**Data to use**:

----------

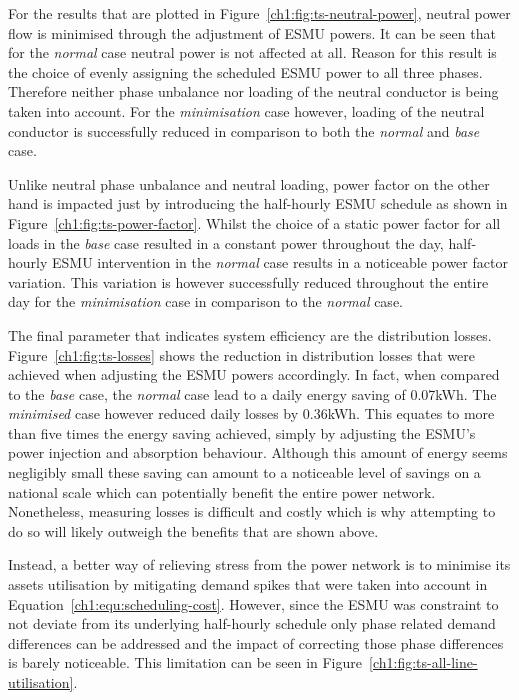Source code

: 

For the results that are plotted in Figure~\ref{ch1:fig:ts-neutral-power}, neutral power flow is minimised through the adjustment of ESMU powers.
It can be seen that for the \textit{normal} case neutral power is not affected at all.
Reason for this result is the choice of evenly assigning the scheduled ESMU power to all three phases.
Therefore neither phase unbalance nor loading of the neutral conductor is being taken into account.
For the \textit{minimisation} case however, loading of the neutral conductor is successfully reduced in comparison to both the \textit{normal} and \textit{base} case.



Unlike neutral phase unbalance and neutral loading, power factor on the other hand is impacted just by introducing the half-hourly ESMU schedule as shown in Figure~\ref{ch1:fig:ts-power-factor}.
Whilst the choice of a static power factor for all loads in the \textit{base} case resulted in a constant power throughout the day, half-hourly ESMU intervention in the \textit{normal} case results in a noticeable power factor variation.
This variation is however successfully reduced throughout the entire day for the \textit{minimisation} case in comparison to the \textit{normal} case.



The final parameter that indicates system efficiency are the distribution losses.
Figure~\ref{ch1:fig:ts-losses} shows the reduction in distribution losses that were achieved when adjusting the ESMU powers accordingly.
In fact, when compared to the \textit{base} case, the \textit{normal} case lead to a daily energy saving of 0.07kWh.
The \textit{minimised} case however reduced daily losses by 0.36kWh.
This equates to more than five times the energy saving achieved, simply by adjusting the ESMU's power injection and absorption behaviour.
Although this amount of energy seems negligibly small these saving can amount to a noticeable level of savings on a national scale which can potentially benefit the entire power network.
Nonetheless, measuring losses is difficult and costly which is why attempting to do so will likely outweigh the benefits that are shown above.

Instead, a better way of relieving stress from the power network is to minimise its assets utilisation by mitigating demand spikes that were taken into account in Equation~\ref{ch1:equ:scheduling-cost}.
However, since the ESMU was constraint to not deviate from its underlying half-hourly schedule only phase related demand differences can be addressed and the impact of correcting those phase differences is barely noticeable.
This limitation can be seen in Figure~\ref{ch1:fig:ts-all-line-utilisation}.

----------

**What is needed**: What is needed is an exact copy of every entry, minus the images.

**Response to this task**:
Source code

: 

For the results that are plotted in Figure~\ref{ch1:fig:ts-neutral-power}, neutral power flow is minimised through the adjustment of ESMU powers.
It can be seen that for the \textit{normal} case neutral power is not affected at all.
Reason for this result is the choice of evenly assigning the scheduled ESMU power to all three phases.
Therefore neither phase unbalance nor loading of the neutral conductor is being taken into account.
For the \textit{minimisation} case however, loading of the neutral conductor is successfully reduced in comparison to both the \textit{normal} and \textit{base} case.



Unlike neutral phase unbalance and neutral loading, power factor on the other hand is impacted just by introducing the half-hourly ESMU schedule as shown in Figure~\ref{ch1:fig:ts-power-factor}.
Whilst the choice of a static power factor for all loads in the \textit{base} case resulted in a constant power throughout the day, half-hourly ESMU intervention in the \textit{normal} case results in a noticeable power factor variation.
This variation is however successfully reduced throughout the entire day for the \textit{minimisation} case in comparison to the \textit{normal} case.



The final parameter that indicates system efficiency are the distribution losses.
Figure~\ref{ch1:fig:ts-losses} shows the reduction in distribution losses that were achieved when adjusting the ESMU powers accordingly.
In fact, when compared to the \textit{base} case, the \textit{normal} case lead to a daily energy saving of 0.07kWh.
The \textit{minimised} case however reduced daily losses by 0.36kWh.
This equates to more than five times the energy saving achieved, simply by adjusting the ESMU's power injection and absorption behaviour.
Although this amount of energy seems negligibly small these saving can amount to a noticeable level of savings on a national scale which can potentially benefit the entire power network.
Nonetheless, measuring losses is difficult and costly which is why attempting to do so will likely outweigh the benefits that are shown above.

Instead, a better way of relieving stress from the power network is to minimise its assets utilisation by mitigating demand spikes that were taken into account in Equation~\ref{ch1:equ:scheduling-cost}.
However, since the ESMU was constraint to not deviate from its underlying half-hourly schedule only phase related demand differences can be addressed and the impact of correcting those phase differences is barely noticeable.
This limitation can be seen in Figure~\ref{ch1:fig:ts-all-line-utilisation}.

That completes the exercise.